- [Directions]:
Write out the data that follows exactly, keeping every picture out.

Source data
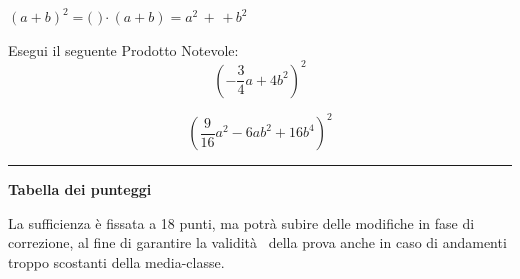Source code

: \documentclass[11pt, a4paper, answers]{exam}
\begin{document}
\begin{questions}
\begin{parts}
\( (a + b )^2 = (\) \fillin[\(a + b \)][30pt] \() \cdot (a + b) = a^2 \, + \) \fillin[\( 2ab\)][20pt] \( + \, b^2 \)

\end{parts}
\vspace{.6cm}


\addpoints
{}

Esegui il seguente Prodotto Notevole: \[ \left(- \dfrac {3}{4}a + 4b^2 \right)^2 \]

\begin{solution}
\[ \left( \dfrac {9}{16}a^2 - 6ab^2 + 16b^4 \right)^2 \]
\end{solution}

\end{questions}

\noindent
\rule[2ex]{\textwidth}{1pt}

\begin{center}
{\bf Tabella dei punteggi}
\vspace{10pt}

\combinedgradetable[h][questions]
\end{center}
\vspace{4pt}
\footnotesize La sufficienza è fissata a 18 punti, ma potrà subire delle modifiche in fase di correzione, al fine di garantire la validità  della prova anche in caso di andamenti troppo scostanti della media-classe.
\end{document}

- [Task output]:
Source code

: \documentclass[11pt, a4paper, answers]{exam}
\begin{document}
\begin{questions}
\begin{parts}
\( (a + b )^2 = (\) \fillin[\(a + b \)][30pt] \() \cdot (a + b) = a^2 \, + \) \fillin[\( 2ab\)][20pt] \( + \, b^2 \)

\end{parts}
\vspace{.6cm}


\addpoints
{}

Esegui il seguente Prodotto Notevole: \[ \left(- \dfrac {3}{4}a + 4b^2 \right)^2 \]

\begin{solution}
\[ \left( \dfrac {9}{16}a^2 - 6ab^2 + 16b^4 \right)^2 \]
\end{solution}

\end{questions}

\noindent
\rule[2ex]{\textwidth}{1pt}

\begin{center}
{\bf Tabella dei punteggi}
\vspace{10pt}

\combinedgradetable[h][questions]
\end{center}
\vspace{4pt}
\footnotesize La sufficienza è fissata a 18 punti, ma potrà subire delle modifiche in fase di correzione, al fine di garantire la validità  della prova anche in caso di andamenti troppo scostanti della media-classe.
\end{document}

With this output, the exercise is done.